Да, согласна, но это понимаешь, только пройдя через какие-то очень большие трагедии… сейчас буду рыдать. Этого я не планировала, но я скажу: когда в твоей жизни происходят большие события трагические, и при этом мир остается вокруг таким прекрасным и так много тебе предлагает все равно интересного и замечательного, и ты начинаешь понимать этот невероятный парадокс и то, что ты просто не имеешь права отказываться от того, что мир тебе предлагает. И счастья в мире очень много, и научиться, конечно, это очень трудно, но вот научиться не отрицать, а научиться ценить то, что есть, а этого много, много чего есть, то есть вот это, конечно, тоже тот опыт, который невероятно, мне кажется, важен для человека, и, как мне кажется, об этом Достоевский и говорит — о том, что, конечно, надо уметь быть счастливым, потому что жизнь дает тебе эти возможности и принимать ее очень важно, но она реально очень короткая, просто реально.
Это, наверное, еще вот то, о чем вы говорите, это ведь связано еще с умением благодарить, наверное?
Да, потому что, если ты видишь то, что для тебя делается в этом мире, то конечно, а делается много, он прекрасен.
Я просто, знаете, когда еще говорил про вопросы к Богу, в том числе имел в виду вопросы, когда происходит то, с чем сложно примириться, тут уже речь о том, что благодарить — вообще невозможно поставить этот вопрос. Я не знаю, мне кажется, что здесь, знаете… вот здесь не попытка найти ответ, а может быть, может, я не прав, но, может быть, это отказаться от вопроса вот такого карамазовского опять же…
Мне кажется, самый неправильный вопрос, по крайней мере для меня, это «за что?». И вот это неправильно, вот это прямо губительный какой-то вопрос.
Он просто разрушительный, да, такой?
Ну, он неправильный вообще.

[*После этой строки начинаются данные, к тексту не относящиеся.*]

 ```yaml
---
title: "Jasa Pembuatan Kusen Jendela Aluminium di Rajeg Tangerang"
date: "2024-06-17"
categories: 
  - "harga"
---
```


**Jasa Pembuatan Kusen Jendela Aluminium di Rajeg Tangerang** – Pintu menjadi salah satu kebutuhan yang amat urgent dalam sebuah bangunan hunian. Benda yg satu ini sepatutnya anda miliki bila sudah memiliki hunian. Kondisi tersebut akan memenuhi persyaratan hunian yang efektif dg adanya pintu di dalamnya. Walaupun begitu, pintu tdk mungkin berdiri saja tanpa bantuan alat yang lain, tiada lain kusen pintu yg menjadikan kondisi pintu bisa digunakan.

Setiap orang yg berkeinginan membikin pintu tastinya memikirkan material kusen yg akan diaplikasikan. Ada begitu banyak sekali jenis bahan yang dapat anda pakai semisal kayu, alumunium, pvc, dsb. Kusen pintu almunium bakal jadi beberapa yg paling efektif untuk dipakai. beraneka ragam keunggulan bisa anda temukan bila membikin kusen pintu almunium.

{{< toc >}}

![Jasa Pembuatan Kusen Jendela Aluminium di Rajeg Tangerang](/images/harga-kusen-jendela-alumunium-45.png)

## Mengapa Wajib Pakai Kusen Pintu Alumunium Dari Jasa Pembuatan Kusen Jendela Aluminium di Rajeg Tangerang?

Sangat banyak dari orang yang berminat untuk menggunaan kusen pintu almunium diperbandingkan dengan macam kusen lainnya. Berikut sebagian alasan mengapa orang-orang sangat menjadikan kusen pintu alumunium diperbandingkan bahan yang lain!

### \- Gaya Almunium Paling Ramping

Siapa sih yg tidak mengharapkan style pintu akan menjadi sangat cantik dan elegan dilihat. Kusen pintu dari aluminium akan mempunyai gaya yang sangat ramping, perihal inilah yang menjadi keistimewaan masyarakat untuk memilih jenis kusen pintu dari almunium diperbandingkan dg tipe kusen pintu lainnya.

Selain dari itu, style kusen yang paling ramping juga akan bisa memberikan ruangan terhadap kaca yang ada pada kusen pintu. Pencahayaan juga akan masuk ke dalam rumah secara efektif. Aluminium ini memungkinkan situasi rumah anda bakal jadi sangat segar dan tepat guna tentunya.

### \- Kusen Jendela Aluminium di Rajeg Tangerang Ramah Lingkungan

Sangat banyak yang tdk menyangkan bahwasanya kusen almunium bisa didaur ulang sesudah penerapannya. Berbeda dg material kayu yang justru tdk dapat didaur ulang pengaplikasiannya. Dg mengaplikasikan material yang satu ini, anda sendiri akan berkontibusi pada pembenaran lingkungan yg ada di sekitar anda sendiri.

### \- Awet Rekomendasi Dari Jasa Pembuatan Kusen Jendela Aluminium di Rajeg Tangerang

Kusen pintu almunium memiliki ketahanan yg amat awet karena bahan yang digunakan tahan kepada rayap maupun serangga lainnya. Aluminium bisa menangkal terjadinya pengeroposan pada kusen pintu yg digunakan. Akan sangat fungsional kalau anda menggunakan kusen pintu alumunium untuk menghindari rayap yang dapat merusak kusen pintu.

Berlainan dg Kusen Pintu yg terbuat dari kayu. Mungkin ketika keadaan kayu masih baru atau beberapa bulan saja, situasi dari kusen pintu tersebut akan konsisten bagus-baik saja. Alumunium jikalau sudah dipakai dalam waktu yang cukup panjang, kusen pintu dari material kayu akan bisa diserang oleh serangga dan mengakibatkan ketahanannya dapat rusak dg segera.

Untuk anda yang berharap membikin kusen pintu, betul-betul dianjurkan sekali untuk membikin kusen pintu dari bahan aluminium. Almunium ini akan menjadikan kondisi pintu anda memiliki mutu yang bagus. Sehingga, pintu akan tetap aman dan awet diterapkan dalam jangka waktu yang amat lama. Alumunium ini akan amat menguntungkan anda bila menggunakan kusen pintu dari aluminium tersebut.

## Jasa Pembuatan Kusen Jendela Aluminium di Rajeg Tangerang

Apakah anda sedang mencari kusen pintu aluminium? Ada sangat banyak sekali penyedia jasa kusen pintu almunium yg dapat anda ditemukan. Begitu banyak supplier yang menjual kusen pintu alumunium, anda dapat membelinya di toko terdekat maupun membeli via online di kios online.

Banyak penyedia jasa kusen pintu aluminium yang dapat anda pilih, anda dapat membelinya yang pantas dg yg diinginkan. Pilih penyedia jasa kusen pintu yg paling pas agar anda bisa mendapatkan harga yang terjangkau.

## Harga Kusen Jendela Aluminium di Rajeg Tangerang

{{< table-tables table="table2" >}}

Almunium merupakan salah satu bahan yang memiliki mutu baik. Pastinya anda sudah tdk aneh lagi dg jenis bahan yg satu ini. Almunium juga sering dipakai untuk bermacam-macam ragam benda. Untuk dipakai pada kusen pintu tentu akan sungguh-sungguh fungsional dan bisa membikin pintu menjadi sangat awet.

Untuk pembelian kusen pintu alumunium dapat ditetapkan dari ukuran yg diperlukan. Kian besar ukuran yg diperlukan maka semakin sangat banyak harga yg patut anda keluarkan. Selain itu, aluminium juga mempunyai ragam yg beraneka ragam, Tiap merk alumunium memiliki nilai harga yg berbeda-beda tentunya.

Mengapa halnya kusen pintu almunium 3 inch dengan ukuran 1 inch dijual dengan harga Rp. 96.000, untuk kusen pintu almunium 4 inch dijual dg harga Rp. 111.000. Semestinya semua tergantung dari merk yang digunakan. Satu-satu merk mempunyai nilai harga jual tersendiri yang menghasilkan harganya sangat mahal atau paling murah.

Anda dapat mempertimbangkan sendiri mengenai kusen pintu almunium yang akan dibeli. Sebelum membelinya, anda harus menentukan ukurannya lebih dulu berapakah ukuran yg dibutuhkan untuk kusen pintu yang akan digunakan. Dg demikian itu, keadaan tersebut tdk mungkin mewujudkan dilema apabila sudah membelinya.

Ну вот как бы благодарить, понятно, что, я бы разделила, ну все равно сейчас мы залезем, конечно, в какие-то очень такие, личные… Я бы разделила для себя, я, собственно, так и живу. То есть есть некая сила, которая приносит тебе горе, скажем так, или то, с чем ты сталкиваешься, и тебе совсем это не надо в твоей жизни, и она тоже есть часть жизни. Всегда я это ощущаю, как… это было несколько раз в моей жизни, либо как какая-то стена, которая падает, то есть я туда упираюсь и все, либо вот в ситуации, допустим, с Димой, когда Дима болел, у меня была, в какой-то момент, был очень сильный дождь, мы были дома, и я вдруг как будто прям увидела, как беда вошла в дом, вот я не могу это объяснить, я ее увидела реально: вот какая-то сила, которая все поменяет, и ты вообще беспомощен. Вот принимать это, то есть вот принимать, что есть какие-то вещи, которые ты не можешь изменить, они почему-то, зачем-то или как-то все равно в твоей жизни должны произойти, без этого никто не проживает свою жизнь, вообще никто. Вообще, вот это чувство, что ты не одинок в том смысле, что тебе бесполезно вопить, бесполезно кричать, вообще бесполезно рыдать, потому что ты не единственный сталкиваешься на этой земле с этим, — все, мы все конечны, и когда ты вот это понимаешь, ну вот бесполезность роптания, я это очень хорошо понимаю, вот бесполезность, это часть нашей жизни. И вот этот вопрос тогда Богу: как, зачем, за что и почему — он как-то отпадает, я так скажу, тебе просто с этим жить дальше… а потом и не жить…
А потом все равно вместе, наверное, понятно, что мы этого не знаем всего. Я очень хорошо понимаю, о чем ваша мама говорила, мне кажется, это вообще любому человеку понятно, потому что как, что… Меня всегда, знаете, изумляет, когда люди пытаются разгадать тайну, вот эти все представления, вот мой учитель Юрий Павлович Вяземский говорил: представления о рае как о нудном, скучном коммунизме, длинные столы, белые скатерти, ангелы поют хвалу Богу все время, говорит, я в такой рай никогда не верил, но это же тайна, перед которой мы вот…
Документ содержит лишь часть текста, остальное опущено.